I would say that my favorite part of the class was how you presented it through real world examples and in a pretty easy to understand, step-by-step process. The way the class was organized allowed us to get the basics down that we could then apply over and over again to the proper situations. I don't really know how you would make it better but I don't think that's a bad thing. I enjoyed the class very much.
I found the lectures to be very entertaining and the material to be intriguing. I think it is very interesting how too maximize the costs and benefits of pollution and fishing. You always hear environmentalists calling for lower pollution but you never really hear a viable methods of doing so. I also thought it was kind of crazy that the level of fishing needs to be lower from Assn economical standpoint than a environmental standpoint. Overall out was nice to see numbers and real solutions behind many of the pressing environmental issues of or generation and i hope that people in power take charge and implement effective incentive based systems and not just take the easy way out. On another more i found the blog very informative, and i don't know how you could improve participation.

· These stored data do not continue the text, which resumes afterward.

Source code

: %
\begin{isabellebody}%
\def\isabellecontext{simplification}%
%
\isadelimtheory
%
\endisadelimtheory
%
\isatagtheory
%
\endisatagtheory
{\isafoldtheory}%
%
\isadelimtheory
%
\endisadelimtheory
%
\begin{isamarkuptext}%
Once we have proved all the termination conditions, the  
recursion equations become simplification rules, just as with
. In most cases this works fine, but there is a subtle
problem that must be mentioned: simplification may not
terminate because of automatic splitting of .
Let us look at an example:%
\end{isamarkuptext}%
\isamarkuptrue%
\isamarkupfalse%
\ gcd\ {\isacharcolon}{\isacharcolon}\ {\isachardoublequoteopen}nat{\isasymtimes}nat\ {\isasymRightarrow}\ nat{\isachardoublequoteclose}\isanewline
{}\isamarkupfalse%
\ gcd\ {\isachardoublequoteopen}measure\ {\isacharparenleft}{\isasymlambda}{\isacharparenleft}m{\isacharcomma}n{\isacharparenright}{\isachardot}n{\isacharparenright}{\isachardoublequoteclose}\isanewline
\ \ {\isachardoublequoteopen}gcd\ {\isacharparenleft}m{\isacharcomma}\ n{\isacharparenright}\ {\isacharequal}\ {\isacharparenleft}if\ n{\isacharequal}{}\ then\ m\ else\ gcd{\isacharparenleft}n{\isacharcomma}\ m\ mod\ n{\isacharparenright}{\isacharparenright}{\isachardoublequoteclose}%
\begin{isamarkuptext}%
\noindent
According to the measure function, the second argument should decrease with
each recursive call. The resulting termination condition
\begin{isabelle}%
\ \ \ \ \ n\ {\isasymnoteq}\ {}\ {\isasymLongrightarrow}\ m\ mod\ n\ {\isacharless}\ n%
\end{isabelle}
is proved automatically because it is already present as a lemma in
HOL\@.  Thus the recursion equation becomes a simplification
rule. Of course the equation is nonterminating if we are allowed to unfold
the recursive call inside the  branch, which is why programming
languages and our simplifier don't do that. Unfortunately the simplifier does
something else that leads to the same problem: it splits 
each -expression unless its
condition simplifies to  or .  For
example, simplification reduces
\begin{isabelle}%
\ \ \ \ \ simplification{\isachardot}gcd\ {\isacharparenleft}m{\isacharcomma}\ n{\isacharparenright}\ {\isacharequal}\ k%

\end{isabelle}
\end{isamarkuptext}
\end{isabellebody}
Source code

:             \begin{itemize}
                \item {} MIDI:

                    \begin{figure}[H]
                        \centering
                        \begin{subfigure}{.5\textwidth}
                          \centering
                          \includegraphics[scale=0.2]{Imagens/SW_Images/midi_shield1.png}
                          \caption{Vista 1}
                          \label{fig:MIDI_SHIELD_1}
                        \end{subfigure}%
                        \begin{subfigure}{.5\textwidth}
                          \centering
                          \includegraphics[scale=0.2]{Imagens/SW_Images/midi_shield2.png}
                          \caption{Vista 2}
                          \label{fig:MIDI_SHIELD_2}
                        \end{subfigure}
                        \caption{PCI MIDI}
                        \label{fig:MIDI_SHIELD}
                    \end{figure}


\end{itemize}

Overall, I really enjoyed this class, and it is probably my favorite class I have taken since I've been here at UNCW. Your enthusiasm made class interesting everyday, and made me want to be there. I also felt as though the class was a good difficulty level. It wasn't the easiest class in the world, but with some hard work and time put in, a good grade was definitely possible. The central themes of research methods, the depletion of resources, taxation and subsidy techniques, valuation, incentives, and more were all quite interesting. I felt as though I learned a lot of information that I wasn't aware of, considering that I'm not an environmental studies major, and would like to dive deeper into this information in the future. Honestly, I feel as though you should continue teaching this class the exact same way. The grading was fair, the lectures were informative and exciting, and I feel as though I learned a lot for just one semester. Thanks, and hopefully I can take another one of your classes soon. -Riley Andrews
I really enjoyed this class. I am particularly interested in fishery management, but I find the other natural resources interesting too. It was great to find real world solutions to the real issues that we face. I considered the material as actually important and applicable. I would say that valuation of non market goods is the thing that I will take with me because I didn't ever realize that a dollar amount could be put on environmental services or goods. I think that the blog is a good resource with interesting topics, but I think planned class discussions about the blog would increase participation.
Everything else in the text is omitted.